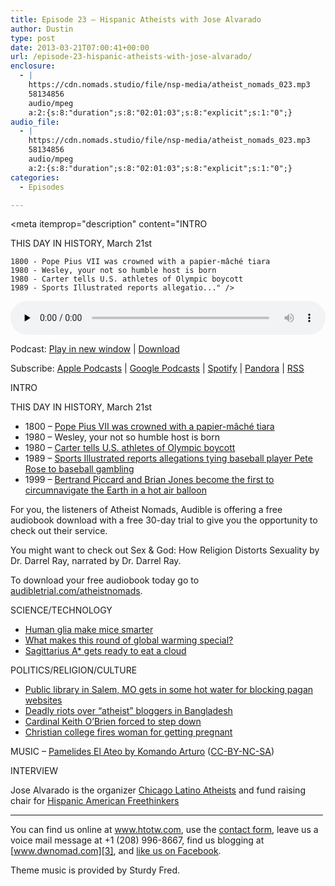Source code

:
 ```yaml
---
title: Episode 23 – Hispanic Atheists with Jose Alvarado
author: Dustin
type: post
date: 2013-03-21T07:00:41+00:00
url: /episode-23-hispanic-atheists-with-jose-alvarado/
enclosure:
  - |
    https://cdn.nomads.studio/file/nsp-media/atheist_nomads_023.mp3
    58134856
    audio/mpeg
    a:2:{s:8:"duration";s:8:"02:01:03";s:8:"explicit";s:1:"0";}
audio_file:
  - |
    https://cdn.nomads.studio/file/nsp-media/atheist_nomads_023.mp3
    58134856
    audio/mpeg
    a:2:{s:8:"duration";s:8:"02:01:03";s:8:"explicit";s:1:"0";}
categories:
  - Episodes

---
```

<div itemscope itemtype="http://schema.org/AudioObject">
  <meta itemprop="name" content="Episode 23 – Hispanic Atheists with Jose Alvarado" />
  
  <meta itemprop="uploadDate" content="2013-03-21T01:00:41-06:00" />
  
  <meta itemprop="encodingFormat" content="audio/mpeg" />
  
  <meta itemprop="duration" content="PT2H01M03S" />
  
  <meta itemprop="description" content="INTRO

THIS DAY IN HISTORY, March 21st

 	1800 - Pope Pius VII was crowned with a papier-mâché tiara
 	1980 - Wesley, your not so humble host is born
 	1980 - Carter tells U.S. athletes of Olympic boycott
 	1989 - Sports Illustrated reports allegatio..." />
  
  <meta itemprop="contentUrl" content="https://dts.podtrac.com/redirect.mp3/cdn.nomads.studio/file/nsp-media/atheist_nomads_023.mp3" />
  
  <meta itemprop="contentSize" content="55.4" />
  </p> 
  
  <div class="powerpress_player" id="powerpress_player_8278">
    <audio class="wp-audio-shortcode" id="audio-5215-22" preload="none" style="width: 100%;" controls="controls"><source type="audio/mpeg" src="https://dts.podtrac.com/redirect.mp3/cdn.nomads.studio/file/nsp-media/atheist_nomads_023.mp3?_=22" /><a href="https://dts.podtrac.com/redirect.mp3/cdn.nomads.studio/file/nsp-media/atheist_nomads_023.mp3">https://dts.podtrac.com/redirect.mp3/cdn.nomads.studio/file/nsp-media/atheist_nomads_023.mp3</a></audio>
  </div>
</div>

<p class="powerpress_links powerpress_links_mp3">
  Podcast: <a href="https://dts.podtrac.com/redirect.mp3/cdn.nomads.studio/file/nsp-media/atheist_nomads_023.mp3" class="powerpress_link_pinw" target="_blank" title="Play in new window" onclick="return powerpress_pinw('https://htotw.com/?powerpress_pinw=5215-podcast');" rel="nofollow">Play in new window</a> | <a href="https://dts.podtrac.com/redirect.mp3/cdn.nomads.studio/file/nsp-media/atheist_nomads_023.mp3" class="powerpress_link_d" title="Download" rel="nofollow" download="atheist_nomads_023.mp3">Download</a>
</p>

<p class="powerpress_links powerpress_subscribe_links">
  Subscribe: <a href="https://podcasts.apple.com/us/podcast/humanists-take-on-the-world/id530050098?mt=2&ls=1" class="powerpress_link_subscribe powerpress_link_subscribe_itunes" target="_blank" title="Subscribe on Apple Podcasts" rel="nofollow">Apple Podcasts</a> | <a href="https://www.google.com/podcasts?feed=aHR0cDovL2F0aGVpc3Rub21hZHMubGlic3luLmNvbS9yc3M%3D" class="powerpress_link_subscribe powerpress_link_subscribe_googleplay" target="_blank" title="Subscribe on Google Podcasts" rel="nofollow">Google Podcasts</a> | <a href="https://open.spotify.com/show/3LzK2xZGike6Tc1GEMtMbr?si=LieN9SNuTpq96smuaUsH8A" class="powerpress_link_subscribe powerpress_link_subscribe_spotify" target="_blank" title="Subscribe on Spotify" rel="nofollow">Spotify</a> | <a href="https://www.pandora.com/podcast/atheist-nomads/PC:10122?corr=62071012&part=ug" class="powerpress_link_subscribe powerpress_link_subscribe_pandora" target="_blank" title="Subscribe on Pandora" rel="nofollow">Pandora</a> | <a href="https://htotw.com/feed/podcast/" class="powerpress_link_subscribe powerpress_link_subscribe_rss" target="_blank" title="Subscribe via RSS" rel="nofollow">RSS</a>
</p>

INTRO

THIS DAY IN HISTORY, March 21st

  * 1800 &#8211; <a href="http://en.wikipedia.org/wiki/Pope_Pius_VII" target="_blank" rel="noopener">Pope Pius VII was crowned with a papier-mâché tiara</a>
  * 1980 &#8211; Wesley, your not so humble host is born
  * 1980 &#8211; <a href="http://www.history.com/this-day-in-history/carter-tells-us-athletes-of-olympic-boycott" target="_blank" rel="noopener">Carter tells U.S. athletes of Olympic boycott</a>
  * 1989 &#8211; <a href="http://www.todayifoundout.com/index.php/2012/03/this-day-in-history-sports-illustrated-publishes-an-article-alleging-pete-rose-bet-on-major-league-baseball-games/" target="_blank" rel="noopener">Sports Illustrated reports allegations tying baseball player Pete Rose to baseball gambling</a>
  * 1999 &#8211; <a href="http://abcnews.go.com/Archives/video/march-21-1999-hot-air-balloon-record-9719438" target="_blank" rel="noopener">Bertrand Piccard and Brian Jones become the first to circumnavigate the Earth in a hot air balloon</a>

For you, the listeners of Atheist Nomads, Audible is offering a free audiobook download with a free 30-day trial to give you the opportunity to check out their service.

You might want to check out Sex & God: How Religion Distorts Sexuality by Dr. Darrel Ray, narrated by Dr. Darrel Ray.

To download your free audiobook today go to [audibletrial.com/atheistnomads][1].

SCIENCE/TECHNOLOGY

  * <a href="http://blogs.scientificamerican.com/guest-blog/2013/03/07/human-brain-cells-make-mice-smart/" target="_blank" rel="noopener">Human glia make mice smarter</a>
  * <a href="http://www.wvasfm.org/post/end-last-ice-age-rates-global-warming-amazing-and-atypical" target="_blank" rel="noopener">What makes this round of global warming special?</a>
  * <a href="http://www.scientificamerican.com/article.cfm?id=milky-ways-black-hole-gobbles" target="_blank" rel="noopener">Sagittarius A* gets ready to eat a cloud</a>

POLITICS/RELIGION/CULTURE

  * <a href="https://www.au.org/blogs/wall-of-separation/access-supplied-court-says-public-library-can-t-block-pagan-websites" target="_blank" rel="noopener">Public library in Salem, MO gets in some hot water for blocking pagan websites</a>
  * <a href="http://www.bangkokpost.com/news/asia/337264/deadly-bangladesh-clashes-over-atheist-bloggers" target="_blank" rel="noopener">Deadly riots over “atheist” bloggers in Bangladesh</a>
  * <a href="http://www.guardian.co.uk/world/2013/feb/23/cardinal-keith-o-brien-accused-inappropriate" target="_blank" rel="noopener">Cardinal Keith O’Brien forced to step down</a>
  * <a href="http://www.huffingtonpost.com/2013/03/01/teri-james-pregnant-woman-fired-premarital-sex-christian-school_n_2790085.html" target="_blank" rel="noopener">Christian college fires woman for getting pregnant</a>

MUSIC &#8211; <a href="http://www.jamendo.com/en/track/566431/komando-arturo-1-pamelides-el-ateo" target="_blank" rel="noopener">Pamelides El Ateo by Komando Arturo</a> ([CC-BY-NC-SA][2])

INTERVIEW

Jose Alvarado is the organizer <a href="http://www.meetup.com/The-Chicago-Latino-Atheists-Meetup-Group/" target="_blank" rel="noopener">Chicago Latino Atheists</a> and fund raising chair for <a href="http://hafree.org/" target="_blank" rel="noopener">Hispanic American Freethinkers</a>

<hr width="500" />

You can find us online at <a href="https://www.htotw.com/" target="_blank" rel="noopener">www.htotw.com</a>, use the [contact form](https://htotw.com/contact), leave us a voice mail message at +1 (208) 996-8667, find us blogging at [www.dwnomad.com][3], and <a href="https://htotw.com/facebook" target="_blank" rel="noopener">like us on Facebook</a>.

Theme music is provided by Sturdy Fred.

 [1]: http://www.audibletrial.com/atheistnomads
 [2]: http://creativecommons.org/licenses/by-nc-sa/3.0/
 [3]: http://www.dwnomad.com/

## To do
The response should be the lines from the one containing "Jose Alvarado is" through the last line of the data, set down exactly and with no other line.

## Completed exercise
Jose Alvarado is the organizer <a href="http://www.meetup.com/The-Chicago-Latino-Atheists-Meetup-Group/" target="_blank" rel="noopener">Chicago Latino Atheists</a> and fund raising chair for <a href="http://hafree.org/" target="_blank" rel="noopener">Hispanic American Freethinkers</a>

<hr width="500" />

You can find us online at <a href="https://www.htotw.com/" target="_blank" rel="noopener">www.htotw.com</a>, use the [contact form](https://htotw.com/contact), leave us a voice mail message at +1 (208) 996-8667, find us blogging at [www.dwnomad.com][3], and <a href="https://htotw.com/facebook" target="_blank" rel="noopener">like us on Facebook</a>.

Theme music is provided by Sturdy Fred.

 [1]: http://www.audibletrial.com/atheistnomads
 [2]: http://creativecommons.org/licenses/by-nc-sa/3.0/
 [3]: http://www.dwnomad.com/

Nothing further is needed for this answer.